*** Opening Data supplied ***
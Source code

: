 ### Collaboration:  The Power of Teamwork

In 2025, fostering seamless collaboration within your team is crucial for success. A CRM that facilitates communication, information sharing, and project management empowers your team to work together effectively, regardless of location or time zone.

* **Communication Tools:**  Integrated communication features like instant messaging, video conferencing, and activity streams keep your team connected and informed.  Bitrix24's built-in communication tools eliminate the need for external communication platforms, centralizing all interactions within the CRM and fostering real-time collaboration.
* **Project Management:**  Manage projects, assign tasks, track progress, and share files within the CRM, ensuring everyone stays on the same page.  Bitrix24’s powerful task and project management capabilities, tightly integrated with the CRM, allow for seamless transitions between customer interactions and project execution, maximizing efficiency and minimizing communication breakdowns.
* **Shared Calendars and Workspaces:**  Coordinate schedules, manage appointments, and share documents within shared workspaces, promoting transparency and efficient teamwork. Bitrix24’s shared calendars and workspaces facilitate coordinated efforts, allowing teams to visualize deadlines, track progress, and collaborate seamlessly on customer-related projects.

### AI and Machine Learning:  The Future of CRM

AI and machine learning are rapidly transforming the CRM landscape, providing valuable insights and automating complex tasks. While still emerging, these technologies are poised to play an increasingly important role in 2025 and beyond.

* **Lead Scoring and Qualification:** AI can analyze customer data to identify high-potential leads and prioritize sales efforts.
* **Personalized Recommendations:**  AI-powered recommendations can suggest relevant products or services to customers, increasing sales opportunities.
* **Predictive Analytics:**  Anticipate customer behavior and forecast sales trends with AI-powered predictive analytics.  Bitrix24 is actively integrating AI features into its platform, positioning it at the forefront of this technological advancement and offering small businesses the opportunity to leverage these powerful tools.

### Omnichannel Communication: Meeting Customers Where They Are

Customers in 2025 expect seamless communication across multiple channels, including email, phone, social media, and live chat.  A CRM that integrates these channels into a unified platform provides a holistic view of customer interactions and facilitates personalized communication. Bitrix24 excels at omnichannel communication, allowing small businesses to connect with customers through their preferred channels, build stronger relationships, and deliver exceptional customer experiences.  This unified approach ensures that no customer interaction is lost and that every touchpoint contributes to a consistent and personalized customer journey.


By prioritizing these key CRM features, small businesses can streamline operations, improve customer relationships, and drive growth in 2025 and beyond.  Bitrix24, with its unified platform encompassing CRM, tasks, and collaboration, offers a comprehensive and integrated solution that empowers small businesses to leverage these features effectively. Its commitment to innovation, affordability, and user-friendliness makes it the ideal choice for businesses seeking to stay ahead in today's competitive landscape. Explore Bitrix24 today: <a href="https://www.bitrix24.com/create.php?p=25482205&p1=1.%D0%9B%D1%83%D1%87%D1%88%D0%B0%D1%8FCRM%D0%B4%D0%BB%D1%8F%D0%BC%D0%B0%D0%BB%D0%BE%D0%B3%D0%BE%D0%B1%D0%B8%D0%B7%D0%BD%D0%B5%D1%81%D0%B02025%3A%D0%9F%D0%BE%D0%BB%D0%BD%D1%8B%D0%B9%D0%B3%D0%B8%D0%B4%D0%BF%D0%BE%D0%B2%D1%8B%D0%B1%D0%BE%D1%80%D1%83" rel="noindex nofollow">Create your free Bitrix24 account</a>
*** Closing Data supplied ***
Your assignment.
Among the lines above, return those that contain the string "landscape".

Answer to this problem.
AI and machine learning are rapidly transforming the CRM landscape, providing valuable insights and automating complex tasks. While still emerging, these technologies are poised to play an increasingly important role in 2025 and beyond.
By prioritizing these key CRM features, small businesses can streamline operations, improve customer relationships, and drive growth in 2025 and beyond.  Bitrix24, with its unified platform encompassing CRM, tasks, and collaboration, offers a comprehensive and integrated solution that empowers small businesses to leverage these features effectively. Its commitment to innovation, affordability, and user-friendliness makes it the ideal choice for businesses seeking to stay ahead in today's competitive landscape. Explore Bitrix24 today: <a href="https://www.bitrix24.com/create.php?p=25482205&p1=1.%D0%9B%D1%83%D1%87%D1%88%D0%B0%D1%8FCRM%D0%B4%D0%BB%D1%8F%D0%BC%D0%B0%D0%BB%D0%BE%D0%B3%D0%BE%D0%B1%D0%B8%D0%B7%D0%BD%D0%B5%D1%81%D0%B02025%3A%D0%9F%D0%BE%D0%BB%D0%BD%D1%8B%D0%B9%D0%B3%D0%B8%D0%B4%D0%BF%D0%BE%D0%B2%D1%8B%D0%B1%D0%BE%D1%80%D1%83" rel="noindex nofollow">Create your free Bitrix24 account</a>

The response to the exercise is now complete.